Green Cross Health did not offer Ms Clapham any financial assistance or programmes to assist with buying in, but provided support throughout the process.

The corporate was “hand-hold­ing” several practitioners at once into ownership at The Doctors Middlemore, which was no uncomplicated task, Ms Clapham says.

Buying into a practice is a steep learning curve, on a par with buying a house, she says.

“It depends on your appetite for risk. I think…primary care is a pretty solid investment,” she says.

“It’s like buying a wooden villa or a bungalow in Auckland.”

Ms Clapham started at The Doctors Middlemore two years ago as an NP. The south Auckland practice has 11 full-time practitioners for its 12,000- plus enrolled patients. Ms Clapham is the only NP.

Before moving to The Doctors, she worked in Corrections as an NP in a women’s facility.

She has also led a mobile youth health clinic within alternative educa­tion and worked in a kaupapa Māori clinic at Papakura Marae.

Ms Clapham says being one of the few NP owners in general practice is great representation to show that nurses can take on leadership.

She says training healthcare assis­tants and nurses into roles such as ad­vanced NPs and prescribers could be an answer to the workforce crisis.

If all healthcare workers continued their education and become more qual­ified, this would free up the practition­ers in shortage, she says.

“There’s so much work that regis­tered nurses are doing that could be done by a less-qualified workforce, such as enrolled nurses.

“I’m excited about helping to foster that care for advanced nursing practice. I think it offers a lot to communities by providing better access.”

Utilising NPs in general practice starts with practitioner-inclusive language, she says.

Despite the name of her practice, she points out general practice is moving past calling someone a doctor, to using the terms GP or NP.

As a practitioner with over 1200 pa­tients enrolled in her care, Ms Clapham finds the word “doctor” almost redun­dant, saying all qualified practitioners are “same, same but different”.

“Patients are not too fussed if it’s a GP or NP, from my experience, as long as you can provide for them the care they need,” she says.

While NPs diagnose and prescribe just as GPs do, Ms Clapham says being trained as a nurse means they also take a psychosocial approach to care, rather than the medical model in which GPs are trained.

“Communities with a huge health burden like we have require a holistic approach, which I think nurses are par­ticularly skilled at.”

NPs use the medical model to diag­nose and prescribe for patients but are also aware that, if the patient isn’t going to take the medicine, it won’t be of any help to them. Being an effective practi­tioner means bringing medical and psy­chosocial strategies together by putting the patient at the centre of “team pri­mary healthcare”, Ms Clapham says.
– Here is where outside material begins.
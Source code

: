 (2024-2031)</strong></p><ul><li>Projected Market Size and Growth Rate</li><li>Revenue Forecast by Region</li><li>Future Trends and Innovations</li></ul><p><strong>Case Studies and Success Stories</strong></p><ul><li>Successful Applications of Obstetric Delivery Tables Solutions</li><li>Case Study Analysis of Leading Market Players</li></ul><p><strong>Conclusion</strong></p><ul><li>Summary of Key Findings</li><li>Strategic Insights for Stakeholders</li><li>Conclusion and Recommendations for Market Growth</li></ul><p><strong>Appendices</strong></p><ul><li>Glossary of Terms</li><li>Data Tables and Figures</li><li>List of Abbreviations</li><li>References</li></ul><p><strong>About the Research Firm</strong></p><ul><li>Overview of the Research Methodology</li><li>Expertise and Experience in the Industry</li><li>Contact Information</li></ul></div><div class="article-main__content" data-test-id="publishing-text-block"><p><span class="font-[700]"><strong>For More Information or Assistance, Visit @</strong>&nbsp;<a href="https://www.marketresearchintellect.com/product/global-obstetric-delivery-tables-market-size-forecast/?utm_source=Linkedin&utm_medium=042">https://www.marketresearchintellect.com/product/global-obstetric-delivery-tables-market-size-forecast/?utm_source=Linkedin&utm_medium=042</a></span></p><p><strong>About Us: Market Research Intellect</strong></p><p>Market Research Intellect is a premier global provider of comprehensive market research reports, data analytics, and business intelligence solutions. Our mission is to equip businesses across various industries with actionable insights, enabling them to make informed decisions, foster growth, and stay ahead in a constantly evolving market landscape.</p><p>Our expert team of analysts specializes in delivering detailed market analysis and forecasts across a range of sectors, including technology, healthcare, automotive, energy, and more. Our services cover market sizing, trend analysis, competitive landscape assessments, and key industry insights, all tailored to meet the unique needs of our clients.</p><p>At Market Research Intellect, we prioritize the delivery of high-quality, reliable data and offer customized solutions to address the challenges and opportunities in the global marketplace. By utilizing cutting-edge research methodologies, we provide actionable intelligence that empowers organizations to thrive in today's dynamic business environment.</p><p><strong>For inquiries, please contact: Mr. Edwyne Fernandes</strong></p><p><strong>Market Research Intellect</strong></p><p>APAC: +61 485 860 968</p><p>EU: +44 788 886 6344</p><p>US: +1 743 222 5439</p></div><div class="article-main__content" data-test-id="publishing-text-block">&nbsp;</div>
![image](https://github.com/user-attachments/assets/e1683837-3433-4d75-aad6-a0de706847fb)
At The Doctors Middlemore, this col­laboration works well, but there is po­tential to upskill staff, she says.

“We haven’t trained an NP yet, but we do have one in our sights – one of our practice nurses is looking at doing prescribing.”

As a profession, nurses are not of­fered support for postgraduate educa­tion compared with medicine. Says Ms Clapham: “You really must be self-dis­ciplined and well resourced to get there.”

Ms Clapham funded her own post­graduate studies while working full time and raising three children.

She advises nurses to continue their study: “The rewards will come.”

NPs are not strong in business own­ership, she adds: “I’m really interested in how to help support that.”